Tencent and NetEase to share exclusive music licenses

13/02/2018

Streaming music platforms Tencent Music and NetEase Music inked a deal to share 99% of their exclusively held music licenses, creating one of the largest music libraries in China. The statement was made by China’s National Copyright Administration.

Licensing fees have raised considerably as of late after authorities cracked down on illegal music sharing in 2015. A national campaign to regulate the media industry has spawned a war between companies fighting for exclusive rights to songs.

Tencent Holdings Ltd. social media app WeChat played host to a statement by the National Copyright Administration last Friday that said the two companies would form a long-term music licensing agreement, and also make the music library available for lease by other companies in the streaming media ecosystem.

The rewards of the deal for NetEase, the smaller company of the two, seem apparent. The online gaming platform will gain access to media from at least six different labels previously controlled by Tencent.

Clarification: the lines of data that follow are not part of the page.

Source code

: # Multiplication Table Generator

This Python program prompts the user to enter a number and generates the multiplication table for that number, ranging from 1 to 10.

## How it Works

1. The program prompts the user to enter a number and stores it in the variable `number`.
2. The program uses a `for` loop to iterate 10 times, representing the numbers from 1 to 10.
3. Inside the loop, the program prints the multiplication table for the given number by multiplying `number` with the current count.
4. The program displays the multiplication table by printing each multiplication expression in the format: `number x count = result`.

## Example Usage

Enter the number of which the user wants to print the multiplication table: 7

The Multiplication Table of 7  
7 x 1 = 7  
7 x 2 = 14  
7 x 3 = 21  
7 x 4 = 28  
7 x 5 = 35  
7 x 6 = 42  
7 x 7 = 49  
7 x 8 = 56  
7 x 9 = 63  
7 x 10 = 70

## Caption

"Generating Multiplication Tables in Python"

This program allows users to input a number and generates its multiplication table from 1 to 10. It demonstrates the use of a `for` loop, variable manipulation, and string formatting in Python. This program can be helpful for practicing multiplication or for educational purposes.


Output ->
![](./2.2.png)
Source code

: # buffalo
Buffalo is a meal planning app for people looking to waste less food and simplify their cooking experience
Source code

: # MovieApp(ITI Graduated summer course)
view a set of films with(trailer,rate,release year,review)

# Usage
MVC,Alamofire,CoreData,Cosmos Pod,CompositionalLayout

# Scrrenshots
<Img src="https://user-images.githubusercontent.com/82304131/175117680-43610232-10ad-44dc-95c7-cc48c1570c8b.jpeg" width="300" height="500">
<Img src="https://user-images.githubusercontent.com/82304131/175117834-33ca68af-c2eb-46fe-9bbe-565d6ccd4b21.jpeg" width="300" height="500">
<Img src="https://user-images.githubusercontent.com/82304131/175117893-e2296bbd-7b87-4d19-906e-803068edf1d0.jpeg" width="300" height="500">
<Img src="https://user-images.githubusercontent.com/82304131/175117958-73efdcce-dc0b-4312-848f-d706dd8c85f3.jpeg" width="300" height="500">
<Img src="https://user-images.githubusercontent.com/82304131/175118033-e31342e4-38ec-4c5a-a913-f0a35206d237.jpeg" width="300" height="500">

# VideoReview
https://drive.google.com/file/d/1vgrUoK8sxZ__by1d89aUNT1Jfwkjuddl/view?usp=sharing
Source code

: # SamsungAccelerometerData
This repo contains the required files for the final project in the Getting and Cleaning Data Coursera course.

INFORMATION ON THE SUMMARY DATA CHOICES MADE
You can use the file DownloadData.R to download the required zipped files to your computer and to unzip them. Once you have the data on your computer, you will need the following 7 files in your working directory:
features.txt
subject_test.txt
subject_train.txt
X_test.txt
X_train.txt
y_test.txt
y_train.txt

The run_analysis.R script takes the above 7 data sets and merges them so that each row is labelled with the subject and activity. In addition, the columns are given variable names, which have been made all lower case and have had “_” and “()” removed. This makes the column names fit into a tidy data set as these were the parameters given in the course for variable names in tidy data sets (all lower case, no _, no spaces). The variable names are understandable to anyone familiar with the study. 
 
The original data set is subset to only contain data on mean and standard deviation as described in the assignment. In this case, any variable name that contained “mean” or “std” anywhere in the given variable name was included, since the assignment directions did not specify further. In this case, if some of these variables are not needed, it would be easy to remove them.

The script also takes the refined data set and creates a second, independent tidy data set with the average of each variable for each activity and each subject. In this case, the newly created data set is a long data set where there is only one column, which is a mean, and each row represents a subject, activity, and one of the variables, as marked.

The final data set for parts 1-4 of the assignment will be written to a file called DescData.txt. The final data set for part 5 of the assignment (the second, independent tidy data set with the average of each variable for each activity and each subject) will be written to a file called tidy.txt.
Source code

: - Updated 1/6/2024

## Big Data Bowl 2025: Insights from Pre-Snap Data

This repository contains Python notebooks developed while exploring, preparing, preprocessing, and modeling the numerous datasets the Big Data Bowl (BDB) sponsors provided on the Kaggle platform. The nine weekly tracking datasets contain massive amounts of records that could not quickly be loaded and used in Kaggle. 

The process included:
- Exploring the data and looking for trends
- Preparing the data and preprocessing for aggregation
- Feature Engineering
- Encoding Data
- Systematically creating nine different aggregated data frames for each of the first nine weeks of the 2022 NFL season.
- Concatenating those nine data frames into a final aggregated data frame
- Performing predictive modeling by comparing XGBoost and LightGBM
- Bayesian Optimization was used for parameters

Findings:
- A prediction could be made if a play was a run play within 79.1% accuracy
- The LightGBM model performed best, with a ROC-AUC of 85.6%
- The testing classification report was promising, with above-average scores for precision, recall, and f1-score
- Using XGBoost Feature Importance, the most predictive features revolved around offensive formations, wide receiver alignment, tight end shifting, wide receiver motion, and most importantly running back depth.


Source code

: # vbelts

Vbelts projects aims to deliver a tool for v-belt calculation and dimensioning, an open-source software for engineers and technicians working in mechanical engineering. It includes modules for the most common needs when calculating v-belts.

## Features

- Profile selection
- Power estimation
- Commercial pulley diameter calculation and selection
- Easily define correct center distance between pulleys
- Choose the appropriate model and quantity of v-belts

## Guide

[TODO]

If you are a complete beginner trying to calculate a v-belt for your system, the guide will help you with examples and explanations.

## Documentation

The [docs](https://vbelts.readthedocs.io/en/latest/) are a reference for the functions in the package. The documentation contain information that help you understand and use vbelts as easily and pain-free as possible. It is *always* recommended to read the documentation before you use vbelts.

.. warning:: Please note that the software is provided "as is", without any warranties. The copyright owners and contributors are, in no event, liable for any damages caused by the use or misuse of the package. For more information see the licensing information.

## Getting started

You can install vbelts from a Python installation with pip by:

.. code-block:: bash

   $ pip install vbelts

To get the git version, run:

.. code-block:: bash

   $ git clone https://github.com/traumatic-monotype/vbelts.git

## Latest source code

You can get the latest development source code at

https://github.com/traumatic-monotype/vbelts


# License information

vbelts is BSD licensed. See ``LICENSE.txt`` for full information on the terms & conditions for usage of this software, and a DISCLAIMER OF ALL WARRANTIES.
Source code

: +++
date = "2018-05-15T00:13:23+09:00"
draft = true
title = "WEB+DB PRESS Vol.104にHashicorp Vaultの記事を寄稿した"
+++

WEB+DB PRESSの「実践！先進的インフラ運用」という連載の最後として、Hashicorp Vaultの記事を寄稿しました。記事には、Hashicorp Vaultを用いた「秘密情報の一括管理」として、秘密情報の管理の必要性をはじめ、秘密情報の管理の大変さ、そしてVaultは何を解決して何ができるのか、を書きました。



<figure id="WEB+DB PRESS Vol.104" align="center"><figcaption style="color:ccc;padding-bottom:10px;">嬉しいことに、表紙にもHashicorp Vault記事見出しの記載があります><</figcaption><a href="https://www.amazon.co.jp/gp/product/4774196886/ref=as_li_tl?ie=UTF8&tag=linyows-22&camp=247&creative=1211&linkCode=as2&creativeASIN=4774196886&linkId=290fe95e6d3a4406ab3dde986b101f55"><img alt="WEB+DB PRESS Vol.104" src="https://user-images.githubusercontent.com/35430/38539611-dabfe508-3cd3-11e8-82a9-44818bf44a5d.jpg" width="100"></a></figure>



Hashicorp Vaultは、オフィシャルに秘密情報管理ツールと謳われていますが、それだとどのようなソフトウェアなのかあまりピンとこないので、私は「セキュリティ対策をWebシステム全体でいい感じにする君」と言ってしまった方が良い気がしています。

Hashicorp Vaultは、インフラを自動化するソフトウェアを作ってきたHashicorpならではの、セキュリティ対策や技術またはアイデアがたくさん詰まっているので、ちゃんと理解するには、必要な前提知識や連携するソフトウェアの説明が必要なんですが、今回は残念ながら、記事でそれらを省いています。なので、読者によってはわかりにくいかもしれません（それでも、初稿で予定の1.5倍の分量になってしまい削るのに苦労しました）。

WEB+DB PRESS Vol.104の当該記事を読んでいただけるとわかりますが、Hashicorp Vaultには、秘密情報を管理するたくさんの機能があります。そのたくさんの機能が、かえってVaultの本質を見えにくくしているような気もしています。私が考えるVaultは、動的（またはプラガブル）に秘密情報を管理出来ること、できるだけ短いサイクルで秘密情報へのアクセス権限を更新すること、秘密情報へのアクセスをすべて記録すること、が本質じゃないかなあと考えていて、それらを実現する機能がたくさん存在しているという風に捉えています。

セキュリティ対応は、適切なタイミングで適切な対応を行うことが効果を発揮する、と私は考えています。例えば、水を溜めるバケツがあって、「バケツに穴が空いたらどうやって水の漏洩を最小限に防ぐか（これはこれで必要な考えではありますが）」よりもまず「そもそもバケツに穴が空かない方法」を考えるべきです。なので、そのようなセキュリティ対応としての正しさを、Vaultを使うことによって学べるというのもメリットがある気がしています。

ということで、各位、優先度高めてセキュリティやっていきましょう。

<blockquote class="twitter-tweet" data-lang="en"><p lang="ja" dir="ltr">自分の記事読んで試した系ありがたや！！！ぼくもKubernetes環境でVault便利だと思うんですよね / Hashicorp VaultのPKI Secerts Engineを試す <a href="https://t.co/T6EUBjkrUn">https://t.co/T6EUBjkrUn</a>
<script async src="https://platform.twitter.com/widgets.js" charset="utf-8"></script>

But A NetEase insider told Caixin that the deal is not all roses for the company. “After the license swap, the experience for existing NetEase users has the potential to improve, but the handful of exclusive licenses NetEase already held will now also be available to Tencent after the swap, meaning NetEase will have lower bargaining power during future negotiations with record companies.” Neither company disclosed the dollar amount of the deal.

Despite trade-offs typical of any major deal, the agreement marks the end of an ongoing feud between Tencent and NetEase who sued each other twice for copyright infringement in the past three years. Tencent also sued KuGou in 2015 after the Beijing media crackdown, which is held by Alibaba Group Holding Ltd.

It’s rumored that Tencent Music is planning an IPO later this year. The platform boasts 600 million users, a figure that dwarfs international competitor Spotify, which clocked in at 140 million users at the end of 2017.